Вчера в Ростове-на-Дону продолжились слушания по делу полковника Юрия Буданова, обвиняемого в убийстве чеченской девушки Эльзы Кунгаевой. Допросы офицера проходят в закрытом для прессы режиме. Но супруга полковника СВЕТЛАНА БУДАНОВА уверена, что прокуратура не до конца разобралась в его деле. "Он убивал не девушку, а снайпера",— заявила она корреспонденту Ъ СЕРГЕЮ Ъ-ИВАНОВУ.
— Что вы лично думаете о том, что совершил ваш муж?

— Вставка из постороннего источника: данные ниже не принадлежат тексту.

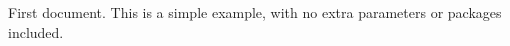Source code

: \documentclass{article}
\begin{document}
First document. This is a simple example, with no 
extra parameters or packages included.
\end{document}
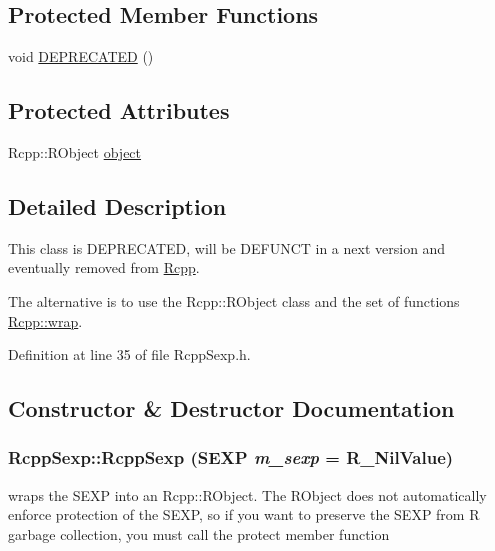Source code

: \subsection*{Protected Member Functions}
\begin{DoxyCompactItemize}
\item 
void \hyperlink{classRcppSexp_acb702de59d20b6d4f5a0ca8a8052f1b9}{DEPRECATED} ()
\end{DoxyCompactItemize}
\subsection*{Protected Attributes}
\begin{DoxyCompactItemize}
\item 
Rcpp::RObject \hyperlink{classRcppSexp_a9f77d55d1399aa8b7526357bc31204de}{object}
\end{DoxyCompactItemize}


\subsection{Detailed Description}
This class is DEPRECATED, will be DEFUNCT in a next version and eventually removed from \hyperlink{namespaceRcpp}{Rcpp}.

The alternative is to use the Rcpp::RObject class and the set of functions \hyperlink{namespaceRcpp_aa47be58d105b733ced235de53b5691af}{Rcpp::wrap}. 

Definition at line 35 of file RcppSexp.h.

\subsection{Constructor \& Destructor Documentation}
\hypertarget{classRcppSexp_a37253a883401c9714dbd3ec50e0f78a1}{
\subsubsection[{RcppSexp}]{\setlength{\rightskip}{0pt plus 5cm}RcppSexp::RcppSexp (SEXP {\em m\_\-sexp} = {\ttfamily R\_\-NilValue})}}
\label{classRcppSexp_a37253a883401c9714dbd3ec50e0f78a1}
wraps the SEXP into an Rcpp::RObject. The RObject does not automatically enforce protection of the SEXP, so if you want to preserve the SEXP from R garbage collection, you must call the protect member function 

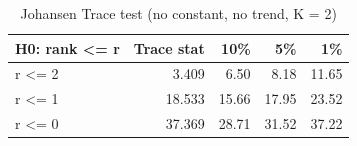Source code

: \begin{table}

\caption{\label{tab:johansen}Johansen Trace test (no constant, no trend, K = 2)}
\centering
\begin{tabular}[t]{lrrrr}
\toprule
H0: rank <= r & Trace stat & 10\% & 5\% & 1\%\\
\midrule
r <= 2 & 3.409 & 6.50 & 8.18 & 11.65\\
r <= 1 & 18.533 & 15.66 & 17.95 & 23.52\\
r <= 0 & 37.369 & 28.71 & 31.52 & 37.22\\
\bottomrule
\end{tabular}
\end{table}

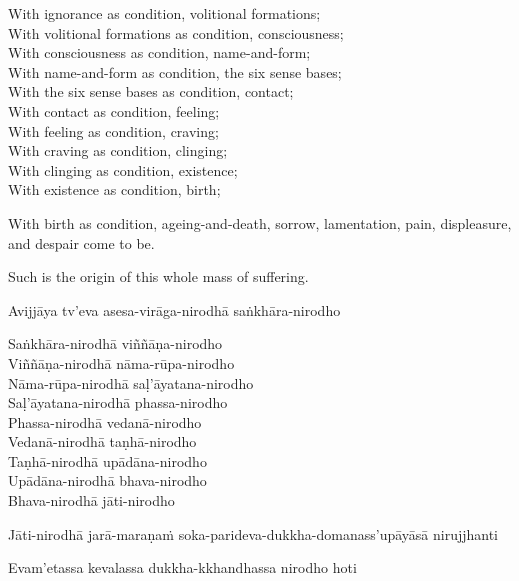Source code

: \ifbfive\clearpage\fi

\begin{english-verses}
  With ignorance as condition, volitional formations;\\
  With volitional formations as condition, consciousness;\\
  With consciousness as condition, name-and-form;\\
  With name-and-form as condition, the six sense bases;\\
  With the six sense bases as condition, contact;\\
  With contact as condition, feeling;\\
  With feeling as condition, craving;\\
  With craving as condition, clinging;\\
  With clinging as condition, existence;\\
  With existence as condition, birth;
  \begin{english-hang-together-verses}
    With birth as condition, ageing-and-death, sorrow, lamentation, pain, displeasure, and despair come to be.
  \end{english-hang-together-verses}
  \begin{english-hang-together-verses}
    Such is the origin of this whole mass of suffering.
  \end{english-hang-together-verses}
\end{english-verses}

\begin{pali-hang-continued}
  \begin{pali-hang-first-line}
  Avijjāya tv'eva asesa-virāga-nirodhā saṅkhāra-nirodho\\
  \end{pali-hang-first-line}
  Saṅkhāra-nirodhā viññāṇa-nirodho\\
  Viññāṇa-nirodhā nāma-rūpa-nirodho\\
  Nāma-rūpa-nirodhā saḷ'āyatana-nirodho\\
  Saḷ'āyatana-nirodhā phassa-nirodho\\
  Phassa-nirodhā vedanā-nirodho\\
  Vedanā-nirodhā taṇhā-nirodho\\
  Taṇhā-nirodhā upādāna-nirodho\\
  Upādāna-nirodhā bhava-nirodho\\
  Bhava-nirodhā jāti-nirodho
  \begin{pali-hang-together}
    Jāti-nirodhā jarā-maraṇaṁ soka-parideva-dukkha-domanass'upāyāsā nirujjhanti
  \end{pali-hang-together}
  \begin{pali-hang-together}
    Evam'etassa kevalassa dukkha-kkhandhassa nirodho hoti
  \end{pali-hang-together}
\end{pali-hang-continued}

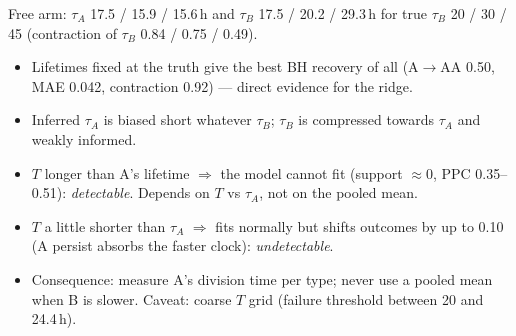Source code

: \documentclass[10pt,a4paper]{article}
\newcommand{\tA}{$\tau_A$}
\newcommand{\tB}{$\tau_B$}
\newcommand{\blk}[1]{\par\needspace{5\baselineskip}\smallskip{\sffamily\bfseries\color{inkgray}#1}\par}
\newcommand{\Comment}{\blk{Comment}}
\begin{document}
Free arm: \tA{} 17.5 / 15.9 / 15.6\,h and \tB{} 17.5 / 20.2 / 29.3\,h for true \tB{} 20 / 30 / 45 (contraction of \tB{} 0.84 / 0.75 / 0.49).
\Comment
\begin{itemize}
\item Lifetimes fixed at the truth give the best BH recovery of all (A$\to$AA 0.50, MAE 0.042, contraction 0.92) --- direct evidence for the ridge.
\item Inferred \tA{} is biased short whatever \tB; \tB{} is compressed towards \tA{} and weakly informed.
\item $T$ longer than A's lifetime $\Rightarrow$ the model cannot fit (support $\approx 0$, PPC 0.35--0.51): \emph{detectable}. Depends on $T$ vs \tA, not on the pooled mean.
\item $T$ a little shorter than \tA{} $\Rightarrow$ fits normally but shifts outcomes by up to 0.10 (A persist absorbs the faster clock): \emph{undetectable}.
\item Consequence: measure A's division time per type; never use a pooled mean when B is slower. Caveat: coarse $T$ grid (failure threshold between 20 and 24.4\,h).
\end{itemize}

\end{document}

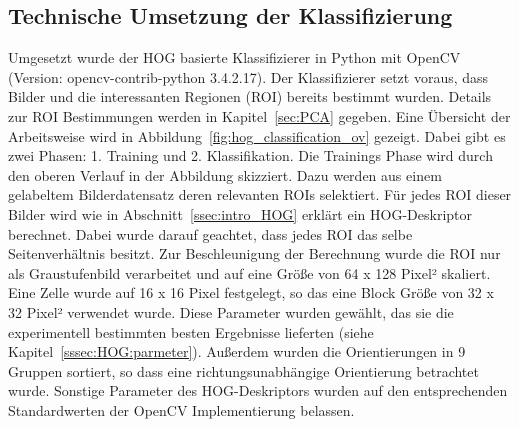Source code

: \subsection{Technische Umsetzung der Klassifizierung} \label{ssec:implementation}
Umgesetzt wurde der HOG basierte Klassifizierer in Python mit OpenCV (Version: opencv-contrib-python 3.4.2.17). Der Klassifizierer setzt voraus, dass Bilder und die interessanten Regionen (ROI) bereits bestimmt wurden. Details zur ROI Bestimmungen werden in Kapitel~\ref{sec:PCA} gegeben. Eine Übersicht der Arbeitsweise wird in Abbildung~\ref{fig:hog_classification_ov} gezeigt. Dabei gibt es zwei Phasen: 1. Training und 2. Klassifikation. Die Trainings Phase wird durch den oberen Verlauf in der Abbildung skizziert. Dazu werden aus einem gelabeltem Bilderdatensatz deren relevanten ROIs selektiert. Für jedes ROI dieser Bilder wird wie in Abschnitt~\ref{ssec:intro_HOG} erklärt ein HOG-Deskriptor berechnet. Dabei wurde darauf geachtet, dass jedes ROI das selbe Seitenverhältnis besitzt. Zur Beschleunigung der Berechnung wurde die ROI nur als Graustufenbild verarbeitet und auf eine Größe von 64 x 128 Pixel² skaliert. Eine Zelle wurde auf 16 x 16 Pixel festgelegt, so das eine Block Größe von 32 x 32 Pixel² verwendet wurde. Diese Parameter wurden gewählt, das sie die experimentell bestimmten besten Ergebnisse lieferten (siehe Kapitel~\ref{sssec:HOG:parmeter}). Außerdem wurden die Orientierungen in 9 Gruppen sortiert, so dass eine richtungsunabhängige Orientierung betrachtet wurde. Sonstige Parameter des HOG-Deskriptors wurden auf den entsprechenden Standardwerten der OpenCV Implementierung belassen.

— Просто так он задушить человека не мог. Он убивал не девушку, а снайпера. Больше половины его погибших солдат и офицеров были убиты снайпером. Когда Юра приезжал однажды в отпуск, он пришел в семью погибшего сослуживца. И отец погибшего, старый иркутский казак, сказал ему: "Юра, я не виню тебя за то, что погиб мой сын Дмитрий, это война. Но я тебя очень прошу, отомсти". И когда Юре пришла уже в Чечне информация о том, что эта чеченка — снайпер, он не думал, что ей 18 лет. Хотя там и в 13, и в 10 лет стреляют, и подрывают себя, как камикадзе. Он действительно допрашивал ее как снайпера. Я думаю, его надо было довести до такого состояния, чтобы он ее задушил. Перед его глазами в тот момент стоял враг, и у него было желание отомстить за погибших сослуживцев, тем более что она сказала ему: "Я стреляла и буду стрелять".— Почему в зале суда нет однополчан вашего мужа?
— Одна из причин — дорогая дорога. Вы знаете, как нашим военным платят сейчас зарплату. Тем более ее постоянно задерживают, а бесплатные проездные в оба конца даются только один раз в год, на время отпуска. У семейного человека такой поездки не получится. А вообще, все переживают, особенно близкие Юрины друзья и знакомые. Кто знает, куда позвонить, звонят, интересуются, как у нас дела. Постоянно поддерживают меня и семью. Мы, мои родители и Юрины, сейчас живем вместе. Так лучше и для меня, и для них. Я могу приехать сюда к мужу, привезти ему передачу, увидеться с ним в СИЗО.
— Вашу семью поддерживает командование полка?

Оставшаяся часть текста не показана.